La negazione della sofferenza maschile non era discussa come adesso, non era un fatto socio-politico, né un dato socio-culturale

 

Una contezza imprecisa e semplificata, perché impreciso e inadeguato è il linguaggio in cui lo si comunica, ma perlomeno si sa che il problema esiste. Al centro del dibattito pubblico e politico la questione dei diritti delle donne e della strutturalità del patriarcato è stata posta: non ne consegue che quei diritti vengono garantiti né che il patriarcato venga realmente e concretamente preso a picconate, ma almeno il primo piano è garantito. Quello di cui non ci si cura, e che viene fuori ogni tanto, in qualche articolo di giornale molto laterale, e che forse è difficile da immaginare, è che in questi anni la risposta a questo processo è stata parecchio più diversificata di quello che s’immagina.
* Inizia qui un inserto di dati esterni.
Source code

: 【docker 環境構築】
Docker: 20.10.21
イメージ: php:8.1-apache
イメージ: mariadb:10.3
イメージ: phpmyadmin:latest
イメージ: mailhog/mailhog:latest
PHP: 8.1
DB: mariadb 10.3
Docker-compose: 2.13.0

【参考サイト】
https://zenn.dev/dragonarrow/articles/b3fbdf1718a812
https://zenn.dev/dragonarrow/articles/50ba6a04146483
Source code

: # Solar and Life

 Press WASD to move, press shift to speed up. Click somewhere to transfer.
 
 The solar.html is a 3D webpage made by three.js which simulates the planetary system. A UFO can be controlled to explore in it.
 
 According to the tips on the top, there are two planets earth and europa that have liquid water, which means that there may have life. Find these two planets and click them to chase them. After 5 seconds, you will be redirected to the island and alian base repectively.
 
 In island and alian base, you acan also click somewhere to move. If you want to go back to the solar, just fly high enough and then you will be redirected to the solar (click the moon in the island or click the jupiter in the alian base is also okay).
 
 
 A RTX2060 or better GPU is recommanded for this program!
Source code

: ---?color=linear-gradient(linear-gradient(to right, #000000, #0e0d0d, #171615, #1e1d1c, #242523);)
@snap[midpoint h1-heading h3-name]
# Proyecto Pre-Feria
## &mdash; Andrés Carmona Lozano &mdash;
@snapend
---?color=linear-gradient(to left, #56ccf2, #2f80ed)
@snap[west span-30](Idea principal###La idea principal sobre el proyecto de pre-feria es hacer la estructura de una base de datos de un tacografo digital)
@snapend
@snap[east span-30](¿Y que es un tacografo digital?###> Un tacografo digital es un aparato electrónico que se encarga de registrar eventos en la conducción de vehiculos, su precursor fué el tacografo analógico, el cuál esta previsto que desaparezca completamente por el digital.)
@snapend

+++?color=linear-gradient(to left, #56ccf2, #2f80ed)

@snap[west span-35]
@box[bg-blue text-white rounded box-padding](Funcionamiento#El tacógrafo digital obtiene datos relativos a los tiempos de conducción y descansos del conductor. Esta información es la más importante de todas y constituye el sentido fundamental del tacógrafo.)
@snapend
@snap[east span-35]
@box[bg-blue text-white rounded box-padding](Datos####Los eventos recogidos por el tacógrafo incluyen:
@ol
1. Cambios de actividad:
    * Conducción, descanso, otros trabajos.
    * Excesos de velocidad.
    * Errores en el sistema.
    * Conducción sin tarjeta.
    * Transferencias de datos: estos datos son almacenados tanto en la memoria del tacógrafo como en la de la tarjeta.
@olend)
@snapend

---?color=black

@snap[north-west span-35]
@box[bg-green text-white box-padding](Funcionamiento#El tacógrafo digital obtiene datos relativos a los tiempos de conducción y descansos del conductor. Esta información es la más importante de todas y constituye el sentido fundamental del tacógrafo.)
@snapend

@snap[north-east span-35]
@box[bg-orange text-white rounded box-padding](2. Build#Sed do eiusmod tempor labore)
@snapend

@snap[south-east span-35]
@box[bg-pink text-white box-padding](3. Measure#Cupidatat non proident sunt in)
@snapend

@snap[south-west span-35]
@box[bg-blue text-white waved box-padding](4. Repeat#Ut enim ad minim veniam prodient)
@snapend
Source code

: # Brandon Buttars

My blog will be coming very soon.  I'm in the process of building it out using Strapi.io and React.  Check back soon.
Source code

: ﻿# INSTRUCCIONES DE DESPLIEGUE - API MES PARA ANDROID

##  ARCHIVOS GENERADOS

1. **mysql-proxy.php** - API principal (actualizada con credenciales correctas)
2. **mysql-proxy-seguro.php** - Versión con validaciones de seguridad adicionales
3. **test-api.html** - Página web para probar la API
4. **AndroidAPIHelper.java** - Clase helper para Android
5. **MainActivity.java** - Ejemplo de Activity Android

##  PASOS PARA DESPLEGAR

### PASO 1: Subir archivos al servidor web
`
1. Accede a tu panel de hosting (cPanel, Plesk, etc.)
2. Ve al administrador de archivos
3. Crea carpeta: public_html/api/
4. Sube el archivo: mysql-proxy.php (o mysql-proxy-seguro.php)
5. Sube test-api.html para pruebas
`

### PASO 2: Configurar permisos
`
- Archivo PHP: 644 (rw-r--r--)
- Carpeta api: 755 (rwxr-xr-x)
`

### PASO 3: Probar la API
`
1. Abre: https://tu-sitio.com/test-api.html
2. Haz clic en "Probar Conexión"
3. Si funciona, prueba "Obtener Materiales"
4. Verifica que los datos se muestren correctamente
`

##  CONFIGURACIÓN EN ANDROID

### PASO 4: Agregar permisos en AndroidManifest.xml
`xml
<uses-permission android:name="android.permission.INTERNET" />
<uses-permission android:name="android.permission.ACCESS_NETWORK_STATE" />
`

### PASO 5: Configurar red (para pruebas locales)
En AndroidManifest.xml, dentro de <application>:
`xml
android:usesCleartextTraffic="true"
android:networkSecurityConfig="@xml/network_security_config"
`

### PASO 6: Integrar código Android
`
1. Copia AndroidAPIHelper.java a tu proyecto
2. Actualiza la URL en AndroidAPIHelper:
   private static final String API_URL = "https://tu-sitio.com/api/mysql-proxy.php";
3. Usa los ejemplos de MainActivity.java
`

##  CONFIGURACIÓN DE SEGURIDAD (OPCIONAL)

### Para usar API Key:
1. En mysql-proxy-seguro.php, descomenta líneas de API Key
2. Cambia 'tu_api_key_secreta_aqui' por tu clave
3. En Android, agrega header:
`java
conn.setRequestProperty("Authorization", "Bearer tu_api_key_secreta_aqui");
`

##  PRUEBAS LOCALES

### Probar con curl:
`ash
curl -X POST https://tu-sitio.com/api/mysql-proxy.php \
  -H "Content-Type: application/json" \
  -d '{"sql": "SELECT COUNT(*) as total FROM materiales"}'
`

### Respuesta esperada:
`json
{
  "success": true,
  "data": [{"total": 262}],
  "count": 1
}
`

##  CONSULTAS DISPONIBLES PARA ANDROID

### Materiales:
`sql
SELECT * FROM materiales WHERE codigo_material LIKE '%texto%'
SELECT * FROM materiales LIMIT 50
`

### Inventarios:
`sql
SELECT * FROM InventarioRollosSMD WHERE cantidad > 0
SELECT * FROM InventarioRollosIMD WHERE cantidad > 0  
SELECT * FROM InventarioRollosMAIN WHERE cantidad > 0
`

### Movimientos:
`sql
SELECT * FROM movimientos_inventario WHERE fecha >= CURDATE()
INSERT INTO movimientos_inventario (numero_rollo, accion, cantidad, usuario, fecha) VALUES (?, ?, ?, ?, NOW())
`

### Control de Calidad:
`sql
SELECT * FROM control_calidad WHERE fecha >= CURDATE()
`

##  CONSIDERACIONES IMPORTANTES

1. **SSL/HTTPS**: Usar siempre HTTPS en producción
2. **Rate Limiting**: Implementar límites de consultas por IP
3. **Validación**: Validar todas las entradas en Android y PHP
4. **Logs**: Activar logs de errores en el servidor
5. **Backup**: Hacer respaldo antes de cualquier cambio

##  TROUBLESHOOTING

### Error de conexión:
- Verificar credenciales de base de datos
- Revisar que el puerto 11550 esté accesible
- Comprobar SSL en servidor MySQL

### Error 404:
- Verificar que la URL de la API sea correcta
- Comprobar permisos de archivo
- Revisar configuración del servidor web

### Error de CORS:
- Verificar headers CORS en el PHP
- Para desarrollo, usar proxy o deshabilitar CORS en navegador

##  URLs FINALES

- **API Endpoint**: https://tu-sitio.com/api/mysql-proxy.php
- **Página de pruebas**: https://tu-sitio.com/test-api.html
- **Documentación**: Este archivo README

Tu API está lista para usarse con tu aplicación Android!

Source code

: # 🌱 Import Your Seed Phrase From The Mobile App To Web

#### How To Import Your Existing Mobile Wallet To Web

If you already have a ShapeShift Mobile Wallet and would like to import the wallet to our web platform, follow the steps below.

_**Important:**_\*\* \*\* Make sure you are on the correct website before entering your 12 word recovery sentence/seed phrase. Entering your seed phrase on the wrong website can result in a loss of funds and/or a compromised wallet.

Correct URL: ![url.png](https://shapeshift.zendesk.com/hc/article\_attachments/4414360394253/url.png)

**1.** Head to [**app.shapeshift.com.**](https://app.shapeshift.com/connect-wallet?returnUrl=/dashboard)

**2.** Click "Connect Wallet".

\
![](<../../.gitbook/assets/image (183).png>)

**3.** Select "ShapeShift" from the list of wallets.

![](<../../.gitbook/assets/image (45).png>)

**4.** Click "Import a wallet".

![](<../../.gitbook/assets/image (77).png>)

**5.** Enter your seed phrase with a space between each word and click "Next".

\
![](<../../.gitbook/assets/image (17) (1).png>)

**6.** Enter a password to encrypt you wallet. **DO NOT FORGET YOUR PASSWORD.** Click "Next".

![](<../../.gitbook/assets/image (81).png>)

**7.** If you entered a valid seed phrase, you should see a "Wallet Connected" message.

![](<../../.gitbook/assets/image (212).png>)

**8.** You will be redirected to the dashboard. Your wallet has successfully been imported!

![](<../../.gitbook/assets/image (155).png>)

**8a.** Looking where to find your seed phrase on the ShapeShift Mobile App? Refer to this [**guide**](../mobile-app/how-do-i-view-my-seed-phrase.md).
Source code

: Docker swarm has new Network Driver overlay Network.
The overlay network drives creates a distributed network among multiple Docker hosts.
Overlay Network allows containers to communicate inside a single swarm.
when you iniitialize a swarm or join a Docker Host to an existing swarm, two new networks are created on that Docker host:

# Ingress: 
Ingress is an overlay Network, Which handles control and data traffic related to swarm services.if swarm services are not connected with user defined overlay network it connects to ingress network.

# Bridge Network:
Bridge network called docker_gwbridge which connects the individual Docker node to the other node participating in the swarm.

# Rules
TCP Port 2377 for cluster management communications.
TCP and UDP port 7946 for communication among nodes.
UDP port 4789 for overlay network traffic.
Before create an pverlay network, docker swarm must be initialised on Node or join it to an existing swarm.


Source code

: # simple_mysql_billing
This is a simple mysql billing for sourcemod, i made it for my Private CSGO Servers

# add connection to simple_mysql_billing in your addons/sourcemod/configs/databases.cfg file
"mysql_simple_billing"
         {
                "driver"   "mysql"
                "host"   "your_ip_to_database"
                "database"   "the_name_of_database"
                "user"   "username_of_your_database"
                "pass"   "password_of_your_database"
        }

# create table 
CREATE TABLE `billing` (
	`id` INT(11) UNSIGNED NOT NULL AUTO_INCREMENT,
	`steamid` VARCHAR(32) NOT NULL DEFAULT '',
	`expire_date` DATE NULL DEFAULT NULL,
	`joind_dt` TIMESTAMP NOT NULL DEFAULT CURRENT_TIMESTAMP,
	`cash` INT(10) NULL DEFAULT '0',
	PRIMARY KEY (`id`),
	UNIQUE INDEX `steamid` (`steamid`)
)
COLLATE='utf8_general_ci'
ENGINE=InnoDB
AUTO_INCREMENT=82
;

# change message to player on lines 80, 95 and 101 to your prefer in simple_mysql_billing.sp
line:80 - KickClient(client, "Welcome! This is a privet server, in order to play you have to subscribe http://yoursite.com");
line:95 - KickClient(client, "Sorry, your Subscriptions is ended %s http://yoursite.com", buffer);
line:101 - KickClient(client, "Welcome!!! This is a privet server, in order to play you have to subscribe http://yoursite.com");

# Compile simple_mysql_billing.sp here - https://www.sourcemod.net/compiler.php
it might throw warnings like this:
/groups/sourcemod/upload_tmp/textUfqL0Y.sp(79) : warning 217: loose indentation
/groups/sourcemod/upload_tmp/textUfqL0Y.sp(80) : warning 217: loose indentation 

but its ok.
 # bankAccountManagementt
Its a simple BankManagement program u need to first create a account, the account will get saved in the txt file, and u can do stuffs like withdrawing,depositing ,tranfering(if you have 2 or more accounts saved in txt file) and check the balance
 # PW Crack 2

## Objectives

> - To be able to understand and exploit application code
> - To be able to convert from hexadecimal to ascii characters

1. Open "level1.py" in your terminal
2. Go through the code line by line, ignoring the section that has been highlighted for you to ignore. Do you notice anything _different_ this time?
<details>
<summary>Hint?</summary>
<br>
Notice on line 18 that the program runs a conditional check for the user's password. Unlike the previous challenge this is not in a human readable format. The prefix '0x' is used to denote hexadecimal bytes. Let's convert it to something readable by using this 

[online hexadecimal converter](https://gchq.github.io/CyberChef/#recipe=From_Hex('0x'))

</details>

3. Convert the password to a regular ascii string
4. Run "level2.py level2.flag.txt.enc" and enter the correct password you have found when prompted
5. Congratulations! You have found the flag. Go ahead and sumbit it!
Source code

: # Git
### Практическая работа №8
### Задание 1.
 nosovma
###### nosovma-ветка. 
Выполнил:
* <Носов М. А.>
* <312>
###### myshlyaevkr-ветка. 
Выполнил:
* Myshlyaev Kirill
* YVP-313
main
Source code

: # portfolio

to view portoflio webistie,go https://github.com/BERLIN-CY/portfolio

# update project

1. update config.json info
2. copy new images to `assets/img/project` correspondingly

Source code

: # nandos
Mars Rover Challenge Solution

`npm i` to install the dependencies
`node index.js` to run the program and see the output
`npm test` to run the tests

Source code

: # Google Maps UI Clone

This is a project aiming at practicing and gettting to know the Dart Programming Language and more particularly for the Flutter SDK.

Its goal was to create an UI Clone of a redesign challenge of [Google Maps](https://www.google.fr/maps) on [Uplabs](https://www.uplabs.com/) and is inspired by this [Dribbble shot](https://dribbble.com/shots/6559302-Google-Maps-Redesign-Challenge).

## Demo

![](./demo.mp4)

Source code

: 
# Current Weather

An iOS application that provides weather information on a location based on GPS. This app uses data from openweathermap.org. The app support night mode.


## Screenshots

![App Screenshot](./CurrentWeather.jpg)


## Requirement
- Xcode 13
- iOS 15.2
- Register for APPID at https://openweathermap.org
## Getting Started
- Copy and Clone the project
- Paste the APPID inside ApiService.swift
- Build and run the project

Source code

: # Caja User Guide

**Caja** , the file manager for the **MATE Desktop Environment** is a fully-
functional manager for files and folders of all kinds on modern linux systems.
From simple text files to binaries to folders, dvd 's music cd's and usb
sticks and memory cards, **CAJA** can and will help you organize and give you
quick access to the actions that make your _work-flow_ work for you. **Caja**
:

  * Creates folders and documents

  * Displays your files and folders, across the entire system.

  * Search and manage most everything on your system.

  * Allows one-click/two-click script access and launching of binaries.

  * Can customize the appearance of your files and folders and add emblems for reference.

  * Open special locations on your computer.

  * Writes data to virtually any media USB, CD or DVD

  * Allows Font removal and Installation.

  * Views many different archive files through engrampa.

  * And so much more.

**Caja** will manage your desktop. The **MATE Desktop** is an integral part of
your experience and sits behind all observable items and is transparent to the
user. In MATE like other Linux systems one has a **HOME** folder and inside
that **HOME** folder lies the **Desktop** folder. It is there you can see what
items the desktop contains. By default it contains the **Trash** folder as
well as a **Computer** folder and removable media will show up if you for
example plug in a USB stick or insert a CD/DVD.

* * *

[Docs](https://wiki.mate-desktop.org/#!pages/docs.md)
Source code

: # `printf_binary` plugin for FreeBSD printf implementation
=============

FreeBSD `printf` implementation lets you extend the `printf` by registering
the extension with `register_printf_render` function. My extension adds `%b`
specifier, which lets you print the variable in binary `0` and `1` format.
La crisi del maschio è stata sbolognata come un tic culturale e, soprattutto, almeno nei termini più generali che però sono quelli che alimentano la sensibilità comune, è stata reindirizzata alle donne: è stato formulato un pensiero basilare e greve secondo il quale alle donne manca l’uomo forte, virile, decisionista, capace di dosare l’animalità e redistribuirla in pochi piacevoli momenti, capace di osare, rischiare, progettare, offrirsi.

 

Non ci si è resi conto che, invece, ai margini di questa narrazione corrente, di questa lotta per la rielaborazione di un nuovo ordine mondiale, accadeva qualcosa di più cupo, e certamente connesso con quel senso di abbandono e incertezza in cui si sono ritrovati a sprofondare i nuovi deboli, che sono i forti per procura (nelle società occidentali: tutti tranne bambini, anziani, malati). Così come venivano proclamati il progressismo, l’unione dei popoli, il mondo confederato, la bellezza del super lavoro, l’invincibilità della forza di volontà, la produttività, la demonizzazione del fallimento, disperdendo di fatto le comunità e lasciando l’essere umano solo a badare alla solitudine che ne conseguiva, i maschi si sono ritrovati in un cono d’ombra. Certi maschi. Che tipo di impatto la ridiscussione del mondo portata avanti dalle donne abbia avuto nelle vite degli uomini è qualcosa di cui si hanno conoscenza minime, superficiali, spesso ideologiche e forzate.

 

Il processo, il cono d'ombra, la virilità "tossica", "l'animale da domare". E, dall'altro lato, il fenomeno sottovalutato dei "celibi involontari", che si danno appuntamento su internet

 

Esiste uno spazio non maggioritario ma in crescita dove gli uomini maturano la loro reazione a un processo che non li include o, se li include, lo fa a patto che si adeguino e rispondano a un canone. Non vedendosi riconosciuta, la sofferenza maschile, ovverosia la sofferenza che provoca negli uomini il ruolo che ci si aspetta che essi ricoprano, è finita in uno spazio di radicalizzazione più o meno clandestino, secondo un processo piuttosto simile a quello al quale assistemmo dopo l’Undici settembre, quando moltissimi ragazzi occidentali si convertirono all’islam e fecero del jihad un progetto di vita, della loro vita, perché cercavano un senso, uno scopo, perché la realtà li respingeva e non perché li considerasse tossici, ma perché li considerava, di fatto, superflui. L’attenzione su quegli uomini che piangono di notte e poi dicono Niente, così come sul fatto che quel dolore possa avere a che fare con il mondo così come lo stiamo costruendo e pensando, e le relazioni, così come le stiamo istruendo e informando, è quasi del tutto spenta.

 

Francesco Piccolo, parlando del suo libro “L’animale che mi porto dentro” (che ha un titolo piuttosto eloquente e in più ha avuto molto successo: è inutile dilungarsi sulla storia), una volta ha detto che “ha risposto a una richiesta precisa delle donne: gli uomini devono raccontarsi. Il problema è che ci sono alcune donne che dicono che gli uomini devono raccontarsi ed essere così come loro desiderano che siano gli uomini”. Come si desidera che siano gli uomini? Femministi, complici, cordiali, gentili, pacati, accorti, equi? Forse, ma prima di tutto si desidera che riconoscano in loro stessi quella tossicità che nuoce alle donne e che quindi soltanto le donne possono decidere come annientare. Non ci si è posti il problema di come questo, in fin dei conti, rappresentasse un sopruso, o potesse essere recepito come un sopruso.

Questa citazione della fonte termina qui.